Venezuelan ELECTION: President Maduro promises 'economic war' on 'imperialist gringos'
Ahead of next week’s election, Mr Maduro has once again asserted his determination to win the “economic war” which has plunged more than 90 percent of citizens in his once-wealthy country into abject poverty.
The unpopular president is seeking a second term in office despite an economic and social explosion in the oil-rich country. Global markets face a lose-lose situation with a likely Mr Maduro victory presenting the leader with a mandate for his failing regime, but a loss to opposition leader Henri Falcón could spark civil war.
Mr Maduro said last week in Vargas that if a government handed Venezuela’s “riches” to the “imperialist gringos”, he would “be the first one to raise the alarm, grab a gun and start an armed revolution with the people, if necessary.”
Despite millions suffering from empty food shops and medicine shortages, Mr Maduro is expected to win in next week’s vote due to widespread abstention. The primary opposition parties are boycotting the election, calling it a sham.
President Maduro told a Socialist Party event yesterday: “If you hand me victory on May 20, I swear I will end the economic war.”
The “economic war” in Venezuela is now at the apex of a socioeconomic and political crisis that Venezuela has undergone since Hugo Chávez’s tenure.

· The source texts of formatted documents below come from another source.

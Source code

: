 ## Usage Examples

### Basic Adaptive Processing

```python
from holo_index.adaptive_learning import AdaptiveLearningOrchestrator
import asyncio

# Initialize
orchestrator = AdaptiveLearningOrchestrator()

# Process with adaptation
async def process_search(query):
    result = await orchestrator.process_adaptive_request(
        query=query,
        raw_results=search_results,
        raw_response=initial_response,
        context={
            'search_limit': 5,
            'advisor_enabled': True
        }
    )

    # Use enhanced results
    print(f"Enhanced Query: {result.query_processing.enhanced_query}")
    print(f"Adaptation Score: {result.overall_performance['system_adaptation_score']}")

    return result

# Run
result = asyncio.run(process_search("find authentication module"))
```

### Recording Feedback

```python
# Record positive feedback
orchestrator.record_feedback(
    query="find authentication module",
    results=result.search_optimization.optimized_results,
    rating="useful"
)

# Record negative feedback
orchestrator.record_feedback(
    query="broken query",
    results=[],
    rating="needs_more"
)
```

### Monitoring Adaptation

Between 2013 and 2017, the oil-rich nation’s gross domestic product contracted more aggressively that the economies of the US during the Great Depression, and the fall of Communism in Russia, Cuba, and Albania.
During 2016 the scarcity of food and basic goods led to an approximate 800 percent rise in consumer goods, while job losses and a fall in industrial output shrank the economy by over 18 percent.

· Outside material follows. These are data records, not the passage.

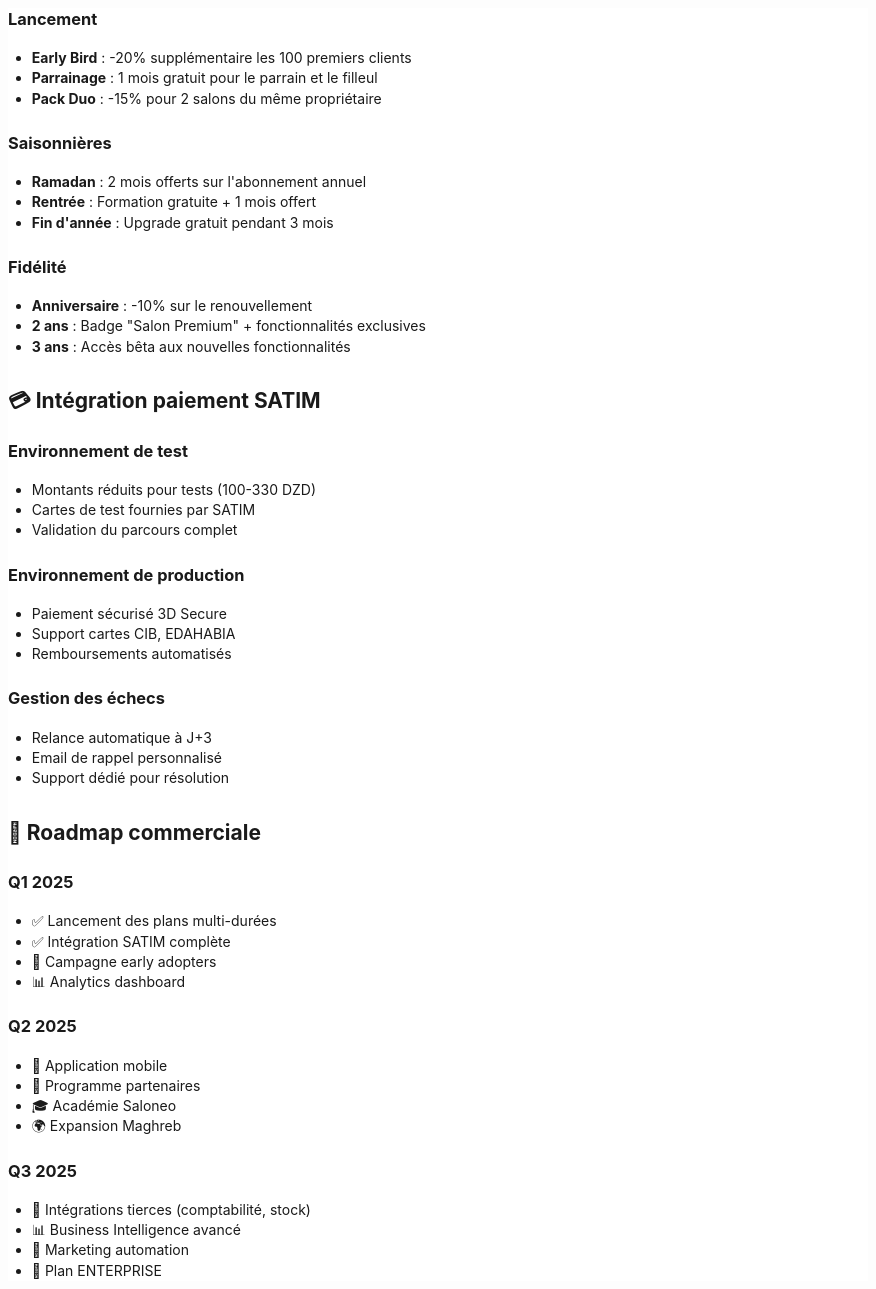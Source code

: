 ### Lancement
- **Early Bird** : -20% supplémentaire les 100 premiers clients
- **Parrainage** : 1 mois gratuit pour le parrain et le filleul
- **Pack Duo** : -15% pour 2 salons du même propriétaire

### Saisonnières
- **Ramadan** : 2 mois offerts sur l'abonnement annuel
- **Rentrée** : Formation gratuite + 1 mois offert
- **Fin d'année** : Upgrade gratuit pendant 3 mois

### Fidélité
- **Anniversaire** : -10% sur le renouvellement
- **2 ans** : Badge "Salon Premium" + fonctionnalités exclusives
- **3 ans** : Accès bêta aux nouvelles fonctionnalités

## 💳 Intégration paiement SATIM

### Environnement de test
- Montants réduits pour tests (100-330 DZD)
- Cartes de test fournies par SATIM
- Validation du parcours complet

### Environnement de production
- Paiement sécurisé 3D Secure
- Support cartes CIB, EDAHABIA
- Remboursements automatisés

### Gestion des échecs
- Relance automatique à J+3
- Email de rappel personnalisé
- Support dédié pour résolution

## 🚀 Roadmap commerciale

### Q1 2025
- ✅ Lancement des plans multi-durées
- ✅ Intégration SATIM complète
- 🔄 Campagne early adopters
- 📊 Analytics dashboard

### Q2 2025
- 📱 Application mobile
- 🤝 Programme partenaires
- 🎓 Académie Saloneo
- 🌍 Expansion Maghreb

### Q3 2025
- 🔗 Intégrations tierces (comptabilité, stock)
- 📊 Business Intelligence avancé
- 🎯 Marketing automation
- 💼 Plan ENTERPRISE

According to study published on 2018 by three Venezualan universities, almost 90 percent of the Venezuelan population now lives in poverty and as the economic downturn bites, the murder rate of 90 per 100,000 people, remains on the rise according to the Observatory of Venezuelan Violence.

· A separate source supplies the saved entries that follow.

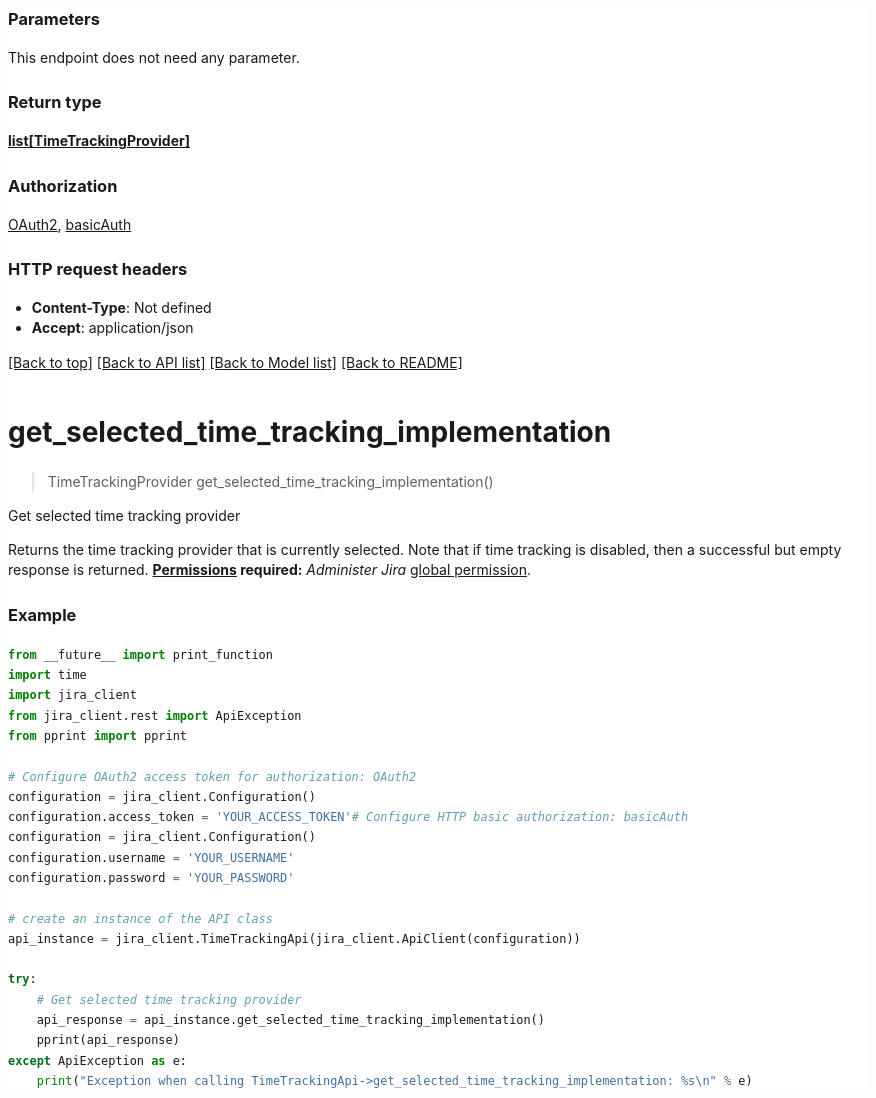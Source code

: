 ### Parameters
This endpoint does not need any parameter.

### Return type

[**list[TimeTrackingProvider]**](TimeTrackingProvider.md)

### Authorization

[OAuth2](../README.md#OAuth2), [basicAuth](../README.md#basicAuth)

### HTTP request headers

 - **Content-Type**: Not defined
 - **Accept**: application/json

[[Back to top]](#) [[Back to API list]](../README.md#documentation-for-api-endpoints) [[Back to Model list]](../README.md#documentation-for-models) [[Back to README]](../README.md)

# **get_selected_time_tracking_implementation**
> TimeTrackingProvider get_selected_time_tracking_implementation()

Get selected time tracking provider

Returns the time tracking provider that is currently selected. Note that if time tracking is disabled, then a successful but empty response is returned.  **[Permissions](#permissions) required:** *Administer Jira* [global permission](https://confluence.atlassian.com/x/x4dKLg).

### Example
```python
from __future__ import print_function
import time
import jira_client
from jira_client.rest import ApiException
from pprint import pprint

# Configure OAuth2 access token for authorization: OAuth2
configuration = jira_client.Configuration()
configuration.access_token = 'YOUR_ACCESS_TOKEN'# Configure HTTP basic authorization: basicAuth
configuration = jira_client.Configuration()
configuration.username = 'YOUR_USERNAME'
configuration.password = 'YOUR_PASSWORD'

# create an instance of the API class
api_instance = jira_client.TimeTrackingApi(jira_client.ApiClient(configuration))

try:
    # Get selected time tracking provider
    api_response = api_instance.get_selected_time_tracking_implementation()
    pprint(api_response)
except ApiException as e:
    print("Exception when calling TimeTrackingApi->get_selected_time_tracking_implementation: %s\n" % e)
```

However, the President has told his critics, “you’ll get your comeuppance in a week’s time,” he told supporters yesterday after accusing the business community of raising prices in recent days in order to create more discontent among voters.
Although data on the country’s plight is strangled by the ruling party, the opposition National Assembly estimates that annual inflation is currently at more than 13,000 percent in the year to April. Critics blame strict price and currency controls for the mess.
As part of his so-called “economic war”, government officials are visiting pharmacies and supermarkets in Caracas and will sanction vendors for selling at high prices.
Last week, the government took over the country’s largest private bank and arrested 11 top executives, as part of an operation that seeks to curb black market foreign exchange trades.
However not everyone in attendance are convinced that his efforts are pointed in the right direction.
Aparicio Teran, a 49-year-old peasant farmer, told reporters at a recent rally: “I came to see what he would say about fixing the economy.
“I’m leaving without hearing anything about credits, fertilisers, herbicides, fungicides, food for the cows. We can’t go on like this.
“All we can look forward to is hunger.”
Venezuela goes to the polls on May 20 and President Maduro, the 55-year-old former bus driver and foreign minister is expected to coast to victory.